2017-11-28 21:57:31 | アラカルト

今年も「ブラック企業大賞」の、ノミネートの時期がきた。
ブラック企業大賞公式サイト
昨年は、電通が話題となったが今年は、NHKやゼリア新薬工業、パナソニックやヤマト運輸の他建設会社、市民病院などがノミネートされた。

恒常的な残業が労働基準を大幅に上回る状況が続いていたにもかかわらず、何の対策も立てず、社員の自殺、精神疾病を引き起こした、というのが主なノミネート理由として挙げられている。
このノミネート理由を知ると、日本の一人当たりのGDPが低いことを、実感せざる得ない。
ノミネートされた企業の多くは、大企業と呼ばれる企業で、それよりも過酷な状況にあるのが、中小企業だと言われているからだ。

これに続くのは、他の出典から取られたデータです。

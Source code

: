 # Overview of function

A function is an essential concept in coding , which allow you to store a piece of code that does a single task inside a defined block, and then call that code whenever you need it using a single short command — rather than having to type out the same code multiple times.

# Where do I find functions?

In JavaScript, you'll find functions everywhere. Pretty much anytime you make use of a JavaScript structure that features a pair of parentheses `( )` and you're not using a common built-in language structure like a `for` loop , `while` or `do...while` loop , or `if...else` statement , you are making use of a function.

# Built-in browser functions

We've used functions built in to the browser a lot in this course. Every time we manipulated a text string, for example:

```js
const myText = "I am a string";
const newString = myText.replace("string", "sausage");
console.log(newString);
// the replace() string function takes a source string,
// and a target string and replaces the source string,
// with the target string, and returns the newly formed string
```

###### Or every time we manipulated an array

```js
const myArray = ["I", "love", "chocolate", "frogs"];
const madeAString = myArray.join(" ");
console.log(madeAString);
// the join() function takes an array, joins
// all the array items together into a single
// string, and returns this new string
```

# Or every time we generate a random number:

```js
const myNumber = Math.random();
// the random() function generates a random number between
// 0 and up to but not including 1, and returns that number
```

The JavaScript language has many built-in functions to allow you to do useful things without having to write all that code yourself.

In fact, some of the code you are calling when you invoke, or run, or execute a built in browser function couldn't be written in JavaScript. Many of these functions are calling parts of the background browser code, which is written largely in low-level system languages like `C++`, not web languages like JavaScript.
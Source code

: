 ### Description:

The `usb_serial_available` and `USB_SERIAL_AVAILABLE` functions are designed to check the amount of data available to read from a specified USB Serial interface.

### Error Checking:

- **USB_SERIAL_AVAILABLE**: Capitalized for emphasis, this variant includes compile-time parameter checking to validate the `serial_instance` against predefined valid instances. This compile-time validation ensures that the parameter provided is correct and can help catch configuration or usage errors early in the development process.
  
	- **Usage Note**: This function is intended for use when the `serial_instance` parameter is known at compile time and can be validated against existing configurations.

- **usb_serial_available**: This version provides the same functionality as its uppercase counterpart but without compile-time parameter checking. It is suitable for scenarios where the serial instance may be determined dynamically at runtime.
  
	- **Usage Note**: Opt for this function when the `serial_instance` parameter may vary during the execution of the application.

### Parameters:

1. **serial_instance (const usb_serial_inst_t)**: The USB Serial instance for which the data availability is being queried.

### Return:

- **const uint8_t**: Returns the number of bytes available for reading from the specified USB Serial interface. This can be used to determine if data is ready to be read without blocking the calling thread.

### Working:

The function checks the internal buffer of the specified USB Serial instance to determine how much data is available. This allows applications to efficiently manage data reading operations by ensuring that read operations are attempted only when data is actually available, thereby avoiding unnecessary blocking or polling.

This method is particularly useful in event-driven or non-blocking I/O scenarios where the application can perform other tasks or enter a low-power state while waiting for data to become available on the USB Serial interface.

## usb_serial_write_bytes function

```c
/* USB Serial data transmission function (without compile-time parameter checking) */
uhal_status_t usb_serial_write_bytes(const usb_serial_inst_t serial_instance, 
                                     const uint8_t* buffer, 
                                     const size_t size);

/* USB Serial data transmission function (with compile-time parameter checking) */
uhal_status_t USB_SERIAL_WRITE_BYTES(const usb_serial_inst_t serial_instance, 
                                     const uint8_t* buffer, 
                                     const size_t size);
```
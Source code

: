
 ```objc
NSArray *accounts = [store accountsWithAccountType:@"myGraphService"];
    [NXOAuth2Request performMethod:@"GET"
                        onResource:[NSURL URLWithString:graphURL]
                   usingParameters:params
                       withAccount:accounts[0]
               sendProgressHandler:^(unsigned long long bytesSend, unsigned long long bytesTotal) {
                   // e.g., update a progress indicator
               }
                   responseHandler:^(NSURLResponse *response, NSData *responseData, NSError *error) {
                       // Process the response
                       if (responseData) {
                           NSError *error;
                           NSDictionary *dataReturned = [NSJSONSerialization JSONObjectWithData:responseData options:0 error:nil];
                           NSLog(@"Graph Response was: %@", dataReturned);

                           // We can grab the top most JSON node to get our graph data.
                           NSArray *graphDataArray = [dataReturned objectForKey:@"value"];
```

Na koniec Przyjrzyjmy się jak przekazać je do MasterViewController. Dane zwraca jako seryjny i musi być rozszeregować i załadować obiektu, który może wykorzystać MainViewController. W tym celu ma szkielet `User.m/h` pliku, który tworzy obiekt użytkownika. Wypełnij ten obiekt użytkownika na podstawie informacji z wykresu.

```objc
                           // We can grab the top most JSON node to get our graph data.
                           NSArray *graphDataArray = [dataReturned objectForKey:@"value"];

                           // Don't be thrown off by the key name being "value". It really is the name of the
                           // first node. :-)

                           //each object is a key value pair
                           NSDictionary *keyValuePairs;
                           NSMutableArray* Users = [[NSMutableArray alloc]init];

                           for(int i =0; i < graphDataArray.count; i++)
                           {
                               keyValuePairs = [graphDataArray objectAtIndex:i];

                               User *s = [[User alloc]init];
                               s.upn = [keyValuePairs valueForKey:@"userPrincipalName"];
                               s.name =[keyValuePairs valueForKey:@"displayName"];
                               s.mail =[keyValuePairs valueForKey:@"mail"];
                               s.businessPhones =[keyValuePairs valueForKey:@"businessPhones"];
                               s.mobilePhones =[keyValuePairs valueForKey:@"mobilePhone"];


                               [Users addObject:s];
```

今回のノミネート企業を見ていると、これまでの大賞受賞企業とやや違ってきているのでは?という、気がする部分もある。
過去「ブラック企業大賞」に選ばれた企業の多くは、「人を使い捨てる」ような企業イメージが強かったように感じる。
違う言い方をするなら、体育会系の根性論で「死ぬ気で(あるいは「死ぬまで」)働け!」という、考えを押し付けるような企業が目立っていたような気がする。
それに対して今回のヤマト運輸のように、仕事量と人手のバランスが大きく崩れたため、働く人たちに大きな負担を強いることになった、という社会変化や生活者のライフスタイルの変化に対応できないなど、社会問題となっている「人手不足」による「ブラック企業化」が問題として取り上げられているのが、今回の大きな特徴のような気がしている。
他にも、実質的なリストラ策の為の「辞めてもらう人事」など、「人の使い捨て」の発想が変わり始めているようにも思えるのだ。
と同時に、オリンピックの建築現場で起きたことなどは、企業側の「人材育成」の放棄だったように思う。
企業にとって「人材」は、本来であれば「資産」として、考えなくてはならいないはずだ。
それを「費用(コスト)」として考えることで、ブラック企業化してしまう。

ただ、ヤマト運輸のように「安い値段で高品質なサービス」というのは、確かにサービスを受ける生活者側にとっては魅力的だが、その魅力的なサービスを提供するために犠牲になって働く人がいる、ということを社会に認識させることになったのは、プラスだったような気がしている。
何故なら、日本人なら当たり前のように受けている様々なサービスには「時間と労力がかかっていて、それに対する費用が発生することは、当然である」という、当たり前のことを改めて知る機会となったからだ。

「仕事に対するコスト=人件費」という考えから、「人材資源」と「仕事に対するコスト」を別に考えるようにならなければ、日本の企業のブラック化は無くならないような気がする。